Most bad outages get worse because we start with guesses and broad changes. Over time I moved to a stricter sequence: contain first, then investigate.
Step 1: Contain impact before root cause hunting
If users are down, I prioritize blast radius reduction:
- isolate failing node or upstream
- route traffic to known-good path
- freeze non-essential config changes
This is not avoidance. It creates stable ground so diagnosis is based on facts, not moving targets.
Step 2: Compare working vs failing paths
I always want one good reference and one bad reference. For network and app-edge issues that usually means:
- compare headers at the proxy boundary
- compare DNS resolution from two network segments
- compare TLS handshake behavior from internal and external clients
Diffing two concrete states beats scanning random logs hoping for a clue.
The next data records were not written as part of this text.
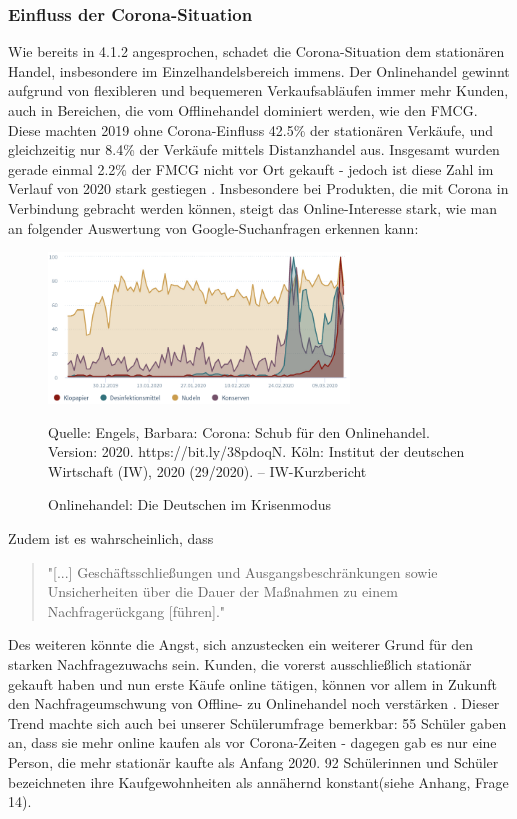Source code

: \documentclass[a4paper, 12pt]{scrartcl}
\makeatletter
\newcommand*{\bildquelle}{%
  \footnotesize Quelle:
}
\newenvironment{folding}{\endgroup}{\begingroup \def \@currenvir{folding}\edef \@currenvline{\on@line}}
\makeatother
\begin{document}
\begin{folding} \subsubsection{Einfluss der Corona-Situation}
 
 Wie bereits in 4.1.2 angesprochen, schadet die Corona-Situation dem stationären Handel, insbesondere im Einzelhandelsbereich immens. Der Onlinehandel gewinnt aufgrund von flexibleren und bequemeren Verkaufsabläufen immer mehr Kunden, auch in Bereichen, die vom Offlinehandel dominiert werden, wie den \ac{FMCG}. 
Diese machten 2019 ohne Corona-Einfluss 42.5\% der stationären Verkäufe, und gleichzeitig nur 8.4\% der Verkäufe mittels Distanzhandel aus. Insgesamt wurden gerade einmal 2.2\% der \ac{FMCG} nicht vor Ort gekauft - jedoch ist diese Zahl im Verlauf von 2020 stark gestiegen \cite{corona-schub}. Insbesondere bei Produkten, die mit Corona in Verbindung gebracht werden können, steigt das Online-Interesse stark, wie man an folgender Auswertung von Google-Suchanfragen erkennen kann: 

 \begin{figure}[h]
    \begin{center}
        \includegraphics[width=8cm]{media/Fabian-Corona-Produkte.png}
        \caption{Onlinehandel: Die Deutschen im Krisenmodus}
        \label{corona-produkte}
        \bildquelle  Engels, Barbara:   Corona: Schub für den Onlinehandel. Version: 2020. https://bit.ly/38pdoqN. Köln: Institut der deutschen Wirtschaft (IW), 2020 (29/2020). – IW-Kurzbericht
    \end{center}
\end{figure}
\noindent Zudem ist es wahrscheinlich, dass

\begin{quote}
    "[...] Geschäftsschließungen und Ausgangsbeschränkungen   sowie Unsicherheiten über die Dauer der Maßnahmen zu einem  Nachfragerückgang [führen]." \cite{corona-wettbewerb}
\end{quote}
Des weiteren könnte die Angst, sich anzustecken ein weiterer Grund für den starken Nachfragezuwachs sein. Kunden, die vorerst ausschließlich stationär gekauft haben und nun erste Käufe online tätigen, können vor allem in Zukunft den Nachfrageumschwung von Offline- zu Onlinehandel noch verstärken \cite{corona-schub}. Dieser Trend machte sich auch bei unserer Schülerumfrage bemerkbar: 55 Schüler gaben an, dass sie mehr online kaufen als vor Corona-Zeiten - dagegen gab es nur eine Person, die mehr stationär kaufte als Anfang 2020. 92 Schülerinnen und Schüler bezeichneten ihre Kaufgewohnheiten als annähernd konstant(siehe Anhang, Frage 14).


\end{folding}
\end{document}
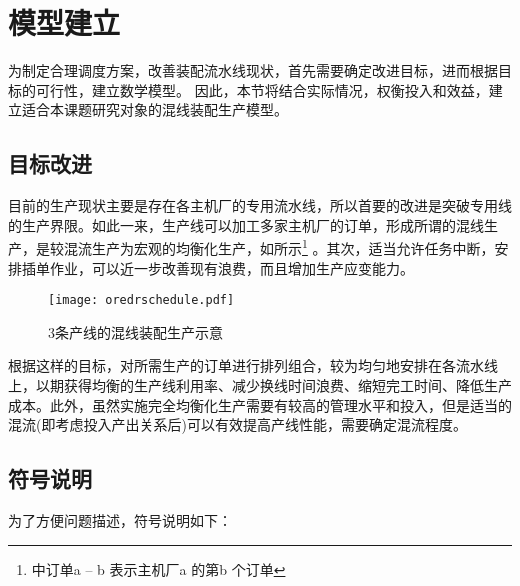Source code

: \section{模型建立}
为制定合理调度方案，改善装配流水线现状，首先需要确定改进目标，进而根据目标的可行性，建立数学模型。
因此，本节将结合实际情况，权衡投入和效益，建立适合本课题研究对象的混线装配生产模型。
\subsection{目标改进}
目前的生产现状主要是存在各主机厂的专用流水线，所以首要的改进是突破专用线的生产界限。如此一来，生产线可以加工多家主机厂的订单，形成所谓的混线生产，是较混流生产为宏观的均衡化生产，如所示\footnote{中订单a -- b 表示主机厂a 的第b 个订单}
。其次，适当允许任务中断，安排插单作业，可以近一步改善现有浪费，而且增加生产应变能力。
\begin{figure}[h]
\centering
\texttt{[image: oredrschedule.pdf]}
\caption{3条产线的混线装配生产示意\label{fig:orderschedule}}
\end{figure}

根据这样的目标，对所需生产的订单进行排列组合，较为均匀地安排在各流水线上，以期获得均衡的生产线利用率、减少换线时间浪费、缩短完工时间、降低生产成本。此外，虽然实施完全均衡化生产需要有较高的管理水平和投入，但是适当的混流(即考虑投入产出关系后)可以有效提高产线性能，需要确定混流程度。
\subsection{符号说明}
为了方便问题描述，符号说明如下：%

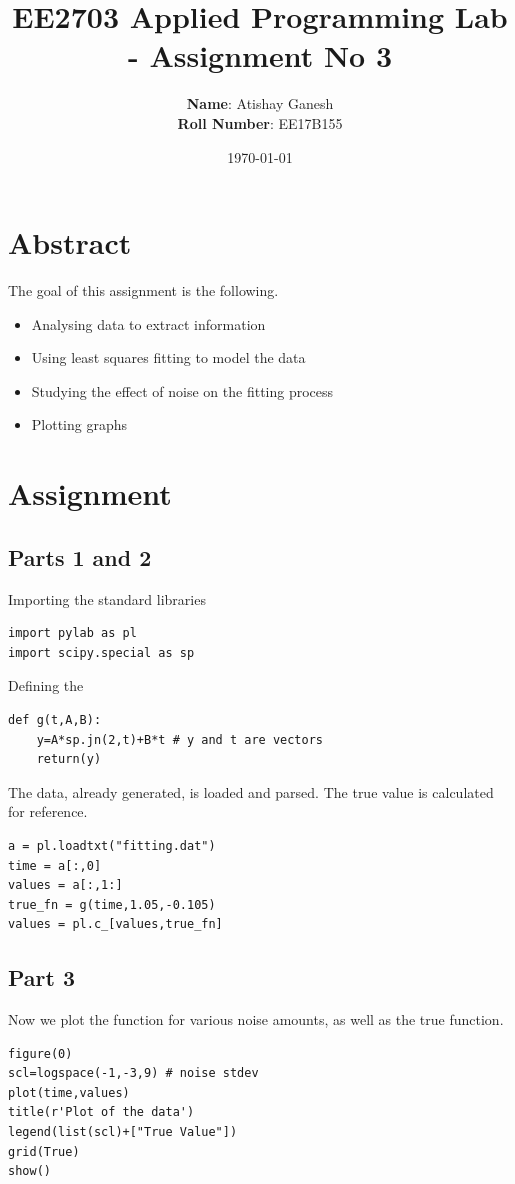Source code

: \documentclass[11pt, a4paper]{article}
\title{EE2703 Applied Programming Lab - Assignment No 3}
\author{
  \textbf{Name}: Atishay Ganesh\\
  \textbf{Roll Number}: EE17B155
}\date{\today}
\begin{document}
		
		
\maketitle 
\section{Abstract}
The goal of this assignment is the following.
\begin{itemize}
\item Analysing data to extract information
\item Using least squares fitting to model the data 
\item Studying the effect of noise on the fitting process
\item Plotting graphs
\end{itemize}

\section{Assignment}
\subsection{Parts 1 and 2}
Importing the standard libraries
\begin{verbatim}
import pylab as pl
import scipy.special as sp
\end{verbatim}
Defining the 
\begin{verbatim}
def g(t,A,B):
	y=A*sp.jn(2,t)+B*t # y and t are vectors
	return(y)
\end{verbatim}
The data, already generated, is loaded and parsed. 
The true value is calculated for reference.
\begin{verbatim}
a = pl.loadtxt("fitting.dat")
time = a[:,0]
values = a[:,1:]
true_fn = g(time,1.05,-0.105)
values = pl.c_[values,true_fn]
\end{verbatim}
\subsection{Part 3}
Now we plot the function for various noise amounts, as well as the true function.
\begin{verbatim}
figure(0)
scl=logspace(-1,-3,9) # noise stdev
plot(time,values)
title(r'Plot of the data')
legend(list(scl)+["True Value"])
grid(True)
show()

\end{verbatim}
\end{document}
Step 3: Kill assumptions quickly
Assumptions are where time disappears. Common examples:
- "DNS is fine" without checking authoritative and recursive responses
- "cert is valid" without validating full chain and host match
- "upstream is healthy" based only on container status
I write the assumption, run one command to disprove it, then move on.
Step 4: Keep a decision log during incident work
A short running log saves me from loops:
- timestamp
- action
- observed result
- next decision
That record is more useful than a polished postmortem written from memory the next day.
A real pattern that repeats
Recent reverse proxy incidents in my lab had different symptoms but the same root shape: stale assumptions around DNS or upstream health checks. The fix was not heroics. It was enforcing the same checklist every time.
Operational discipline is not glamorous, but it scales. It also makes handoff easier when life happens and someone else needs to step in.